-- Opening Marker --

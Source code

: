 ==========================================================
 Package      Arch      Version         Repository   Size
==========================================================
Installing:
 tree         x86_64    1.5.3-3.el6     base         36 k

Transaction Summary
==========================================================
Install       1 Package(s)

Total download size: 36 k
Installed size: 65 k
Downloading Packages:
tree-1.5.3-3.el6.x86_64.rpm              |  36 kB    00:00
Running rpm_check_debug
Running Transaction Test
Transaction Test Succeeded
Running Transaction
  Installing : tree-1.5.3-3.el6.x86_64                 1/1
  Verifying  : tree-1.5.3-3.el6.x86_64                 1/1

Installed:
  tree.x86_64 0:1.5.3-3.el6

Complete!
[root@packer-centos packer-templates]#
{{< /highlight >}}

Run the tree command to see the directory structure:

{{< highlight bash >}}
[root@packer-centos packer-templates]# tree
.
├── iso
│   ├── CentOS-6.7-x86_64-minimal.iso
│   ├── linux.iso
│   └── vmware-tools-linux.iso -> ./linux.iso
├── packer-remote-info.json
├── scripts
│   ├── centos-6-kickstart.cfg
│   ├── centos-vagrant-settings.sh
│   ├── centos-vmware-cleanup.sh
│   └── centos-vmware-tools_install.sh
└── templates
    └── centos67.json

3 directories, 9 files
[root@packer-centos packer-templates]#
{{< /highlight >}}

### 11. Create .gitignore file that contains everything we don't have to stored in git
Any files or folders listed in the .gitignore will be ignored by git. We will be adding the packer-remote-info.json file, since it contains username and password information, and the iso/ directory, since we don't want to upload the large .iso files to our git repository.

-- Closing Marker --
-- Opening Marker --

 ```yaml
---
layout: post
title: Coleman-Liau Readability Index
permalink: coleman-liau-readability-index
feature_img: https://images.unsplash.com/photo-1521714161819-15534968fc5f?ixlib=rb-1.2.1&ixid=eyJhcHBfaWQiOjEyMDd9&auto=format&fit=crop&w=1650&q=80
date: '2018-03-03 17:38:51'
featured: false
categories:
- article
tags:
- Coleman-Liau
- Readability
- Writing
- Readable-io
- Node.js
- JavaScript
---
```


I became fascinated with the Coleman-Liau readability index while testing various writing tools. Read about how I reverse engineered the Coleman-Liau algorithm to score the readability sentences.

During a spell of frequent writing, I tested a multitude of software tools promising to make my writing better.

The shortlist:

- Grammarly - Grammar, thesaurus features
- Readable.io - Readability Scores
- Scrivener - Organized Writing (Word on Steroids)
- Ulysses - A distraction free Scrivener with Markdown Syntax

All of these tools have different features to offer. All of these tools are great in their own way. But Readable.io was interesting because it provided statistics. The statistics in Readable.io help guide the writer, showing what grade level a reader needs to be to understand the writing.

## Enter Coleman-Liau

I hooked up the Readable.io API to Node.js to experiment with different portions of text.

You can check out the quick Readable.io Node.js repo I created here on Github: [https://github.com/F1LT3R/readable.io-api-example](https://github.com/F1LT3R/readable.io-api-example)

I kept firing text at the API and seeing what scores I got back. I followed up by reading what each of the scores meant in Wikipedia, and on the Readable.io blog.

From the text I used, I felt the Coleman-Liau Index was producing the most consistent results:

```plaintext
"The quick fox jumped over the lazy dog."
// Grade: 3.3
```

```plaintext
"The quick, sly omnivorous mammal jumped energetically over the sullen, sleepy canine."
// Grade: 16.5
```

-- Closing Marker --

## Your objective
Look above for the line with "3 directories, 9 files" and the line with "Any files or", and reproduce exactly those two lines plus every line between, nothing more.

## Task solution
3 directories, 9 files
[root@packer-centos packer-templates]#
{{< /highlight >}}

### 11. Create .gitignore file that contains everything we don't have to stored in git
Any files or folders listed in the .gitignore will be ignored by git. We will be adding the packer-remote-info.json file, since it contains username and password information, and the iso/ directory, since we don't want to upload the large .iso files to our git repository.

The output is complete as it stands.